Kunsthalle Wien wird generalüberholt

Nicolaus Schafhausen, Kunsthalle Wien…
Foto: Deutsch Gerhard Neues Denken: Nicolaus Schafhausen, seit Oktober 2012 künstlerischer Leiter der Kunsthalle Wien.

Neo-Kunsthallen-Chef Nicolaus Schafhausen baut Räume um – und will nicht nur Ausstellungen zeigen.

Seine Nachbarin im Wiener MuseumsQuartier (MQ), die seit Oktober 2010 amtierende mumok-Direktorin Karola Kraus, kennt Nicolaus Schafhausen schon „seit 25 Jahren“. Und ähnlich wie sie startet auch der seit 1. Oktober 2012 amtierende Leiter der Kunsthalle Wien mit einer Generalüberholung: Von März bis August 2013 wird die Kunsthalle im MQ wegen Renovierungsarbeiten nur eingeschränkt nutzbar sein, die erste (und einzige) reguläre Ausstellung des Jahres, „Salon der Angst“, eröffnet dort am 6. September.

Kunst und Dramaturgie

Ausstellungen sind aber ohnehin nicht das alleinige Format, mit dem der 1965 in Düsseldorf geborene Kurator der Institution zu neuem Renommee verhelfen will: Andere „sichtbare Aktionen“ wie Symposien, Performance-Events und Publikationen seien ihm ebenso wichtig, ließ er auf einer Pressekonferenz am Donnerstag wissen.

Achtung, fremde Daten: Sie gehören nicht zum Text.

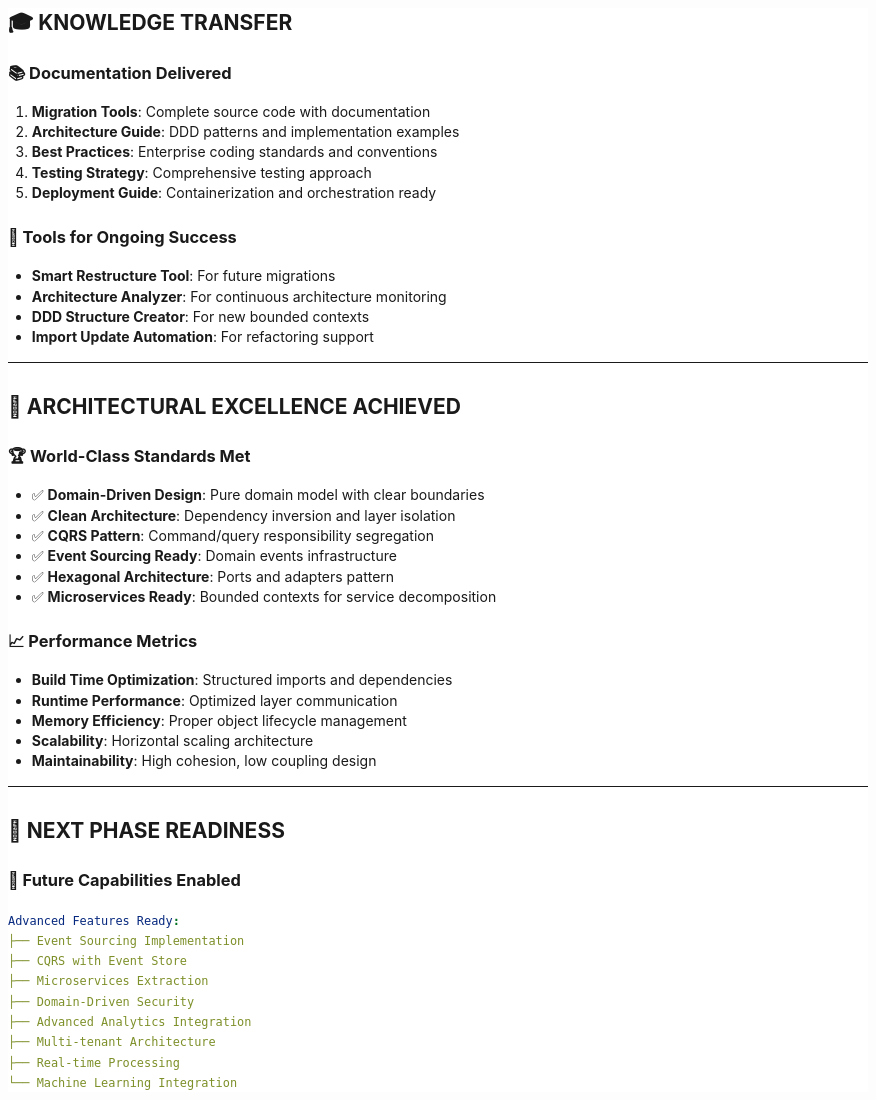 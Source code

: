 ## 🎓 **KNOWLEDGE TRANSFER**

### **📚 Documentation Delivered**
1. **Migration Tools**: Complete source code with documentation
2. **Architecture Guide**: DDD patterns and implementation examples
3. **Best Practices**: Enterprise coding standards and conventions
4. **Testing Strategy**: Comprehensive testing approach
5. **Deployment Guide**: Containerization and orchestration ready

### **🔧 Tools for Ongoing Success**
- **Smart Restructure Tool**: For future migrations
- **Architecture Analyzer**: For continuous architecture monitoring
- **DDD Structure Creator**: For new bounded contexts
- **Import Update Automation**: For refactoring support

---

## 🌟 **ARCHITECTURAL EXCELLENCE ACHIEVED**

### **🏆 World-Class Standards Met**
- ✅ **Domain-Driven Design**: Pure domain model with clear boundaries
- ✅ **Clean Architecture**: Dependency inversion and layer isolation
- ✅ **CQRS Pattern**: Command/query responsibility segregation
- ✅ **Event Sourcing Ready**: Domain events infrastructure
- ✅ **Hexagonal Architecture**: Ports and adapters pattern
- ✅ **Microservices Ready**: Bounded contexts for service decomposition

### **📈 Performance Metrics**
- **Build Time Optimization**: Structured imports and dependencies
- **Runtime Performance**: Optimized layer communication
- **Memory Efficiency**: Proper object lifecycle management
- **Scalability**: Horizontal scaling architecture
- **Maintainability**: High cohesion, low coupling design

---

## 🎯 **NEXT PHASE READINESS**

### **🔮 Future Capabilities Enabled**
```yaml
Advanced Features Ready:
├── Event Sourcing Implementation
├── CQRS with Event Store
├── Microservices Extraction
├── Domain-Driven Security
├── Advanced Analytics Integration
├── Multi-tenant Architecture
├── Real-time Processing
└── Machine Learning Integration
```
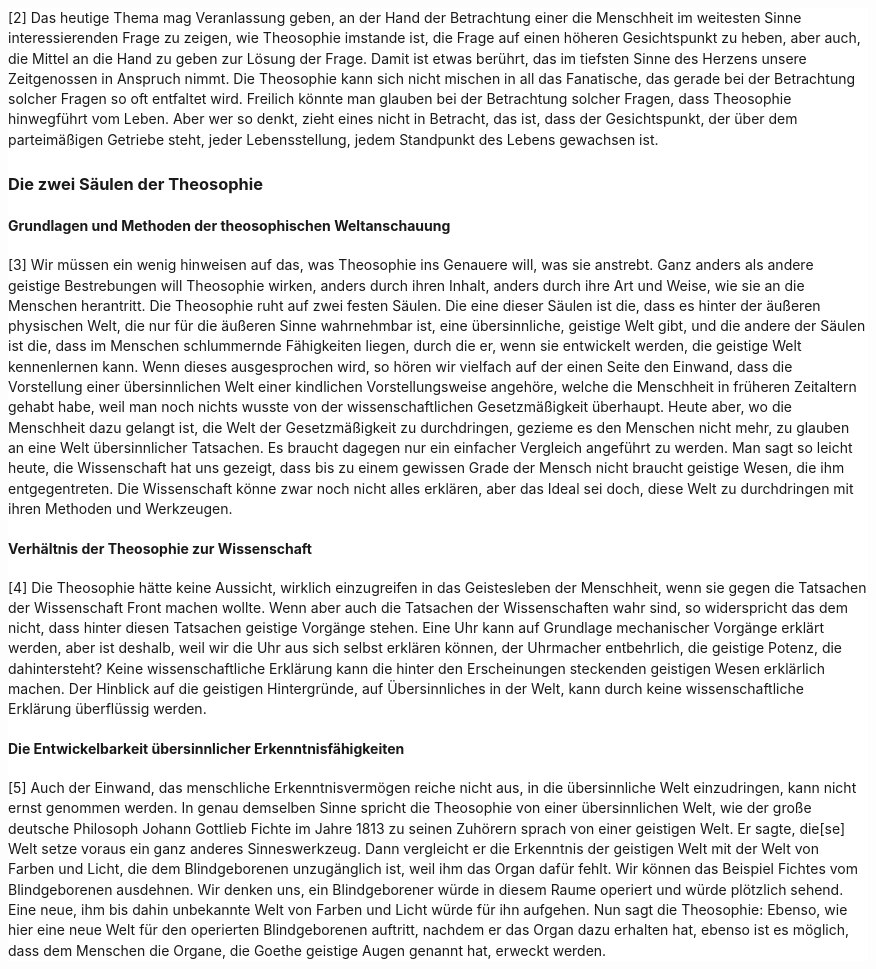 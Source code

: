 [2] Das heutige Thema mag Veranlassung geben, an der Hand der Betrachtung einer die Menschheit im weitesten Sinne interessierenden Frage zu zeigen, wie Theosophie imstande ist, die Frage auf einen höheren Gesichtspunkt zu heben, aber auch, die Mittel an die Hand zu geben zur Lösung der Frage. Damit ist etwas berührt, das im tiefsten Sinne des Herzens unsere Zeitgenossen in Anspruch nimmt. Die Theosophie kann sich nicht mischen in all das Fanatische, das gerade bei der Betrachtung solcher Fragen so oft entfaltet wird. Freilich könnte man glauben bei der Betrachtung solcher Fragen, dass Theosophie hinwegführt vom Leben. Aber wer so denkt, zieht eines nicht in Betracht, das ist, dass der Gesichtspunkt, der über dem parteimäßigen Getriebe steht, jeder Lebensstellung, jedem Standpunkt des Lebens gewachsen ist.

### Die zwei Säulen der Theosophie

#### Grundlagen und Methoden der theosophischen Weltanschauung

[3] Wir müssen ein wenig hinweisen auf das, was Theosophie ins Genauere will, was sie anstrebt. Ganz anders als andere geistige Bestrebungen will Theosophie wirken, anders durch ihren Inhalt, anders durch ihre Art und Weise, wie sie an die Menschen herantritt. Die Theosophie ruht auf zwei festen Säulen. Die eine dieser Säulen ist die, dass es hinter der äußeren physischen Welt, die nur für die äußeren Sinne wahrnehmbar ist, eine übersinnliche, geistige Welt gibt, und die andere der Säulen ist die, dass im Menschen schlummernde Fähigkeiten liegen, durch die er, wenn sie entwickelt werden, die geistige Welt kennenlernen kann. Wenn dieses ausgesprochen wird, so hören wir vielfach auf der einen Seite den Einwand, dass die Vorstellung einer übersinnlichen Welt einer kindlichen Vorstellungsweise angehöre, welche die Menschheit in früheren Zeitaltern gehabt habe, weil man noch nichts wusste von der wissenschaftlichen Gesetzmäßigkeit überhaupt. Heute aber, wo die Menschheit dazu gelangt ist, die Welt der Gesetzmäßigkeit zu durchdringen, gezieme es den Menschen nicht mehr, zu glauben an eine Welt übersinnlicher Tatsachen. Es braucht dagegen nur ein einfacher Vergleich angeführt zu werden. Man sagt so leicht heute, die Wissenschaft hat uns gezeigt, dass bis zu einem gewissen Grade der Mensch nicht braucht geistige Wesen, die ihm entgegentreten. Die Wissenschaft könne zwar noch nicht alles erklären, aber das Ideal sei doch, diese Welt zu durchdringen mit ihren Methoden und Werkzeugen.

#### Verhältnis der Theosophie zur Wissenschaft

[4] Die Theosophie hätte keine Aussicht, wirklich einzugreifen in das Geistesleben der Menschheit, wenn sie gegen die Tatsachen der Wissenschaft Front machen wollte. Wenn aber auch die Tatsachen der Wissenschaften wahr sind, so widerspricht das dem nicht, dass hinter diesen Tatsachen geistige Vorgänge stehen. Eine Uhr kann auf Grundlage mechanischer Vorgänge erklärt werden, aber ist deshalb, weil wir die Uhr aus sich selbst erklären können, der Uhrmacher entbehrlich, die geistige Potenz, die dahintersteht? Keine wissenschaftliche Erklärung kann die hinter den Erscheinungen steckenden geistigen Wesen erklärlich machen. Der Hinblick auf die geistigen Hintergründe, auf Übersinnliches in der Welt, kann durch keine wissenschaftliche Erklärung überflüssig werden.

#### Die Entwickelbarkeit übersinnlicher Erkenntnisfähigkeiten

[5] Auch der Einwand, das menschliche Erkenntnisvermögen reiche nicht aus, in die übersinnliche Welt einzudringen, kann nicht ernst genommen werden. In genau demselben Sinne spricht die Theosophie von einer übersinnlichen Welt, wie der große deutsche Philosoph Johann Gottlieb Fichte im Jahre 1813 zu seinen Zuhörern sprach von einer geistigen Welt. Er sagte, die[se] Welt setze voraus ein ganz anderes Sinneswerkzeug. Dann vergleicht er die Erkenntnis der geistigen Welt mit der Welt von Farben und Licht, die dem Blindgeborenen unzugänglich ist, weil ihm das Organ dafür fehlt. Wir können das Beispiel Fichtes vom Blindgeborenen ausdehnen. Wir denken uns, ein Blindgeborener würde in diesem Raume operiert und würde plötzlich sehend. Eine neue, ihm bis dahin unbekannte Welt von Farben und Licht würde für ihn aufgehen. Nun sagt die Theosophie: Ebenso, wie hier eine neue Welt für den operierten Blindgeborenen auftritt, nachdem er das Organ dazu erhalten hat, ebenso ist es möglich, dass dem Menschen die Organe, die Goethe geistige Augen genannt hat, erweckt werden.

Folglich hat Schafhausen die Abteilung „Vermittlung“ in der Kunsthalle personell aufgestockt und eine eigene Abteilung für „Dramaturgie“ begründet: „Es ist interessant, dass im Theaterbereich immer mehr kuratiert wird – wir gehen da den umgekehrten Weg.“

Als erstes großes Event 2013 steht folglich auch ein „Festspiel“ auf dem Programm: „WWTBD – What Would Thomas Bernhard Do?“ (17. – 26. Mai), in Kooperation mit den Wiener Festwochen produziert, soll über 10 Tage hinweg 100 Akteure in einem Bühnenbild der Künstlerin Barbara Kruger im MQ versammeln.

Treff der Disziplinen

Die Soziologin Saskia Sassen oder der Ökonom Tim Jackson gehören ebenso zum Personal dieses „spektakulären und innovativen Bühnenstücks“ wie diverse Künstler, sagt Schafhausen, der die Kunsthalle als „Ort des Experiments“ begreift.

Da die „dringend notwendige“ Renovierung der Kunsthalle im MQ aus dem laufenden Budget bezahlt werde, blieben 2013 auch keine Mittel für Ausstellungen an alternativen Orten, sagt Schafhausen. Auch die Kosten der Neuorganisation der Kunsthalle lasteten auf dem Budget, aber „wir sind keine Nachlassverwalter, sondern schauen in die Zukunft.“ Mit „Der Brancusi-Effekt“, einer Schau zum Erbe des rumänischstämmigen Bildhauers, steht schon ein Highlight des Programms für 2014 fest.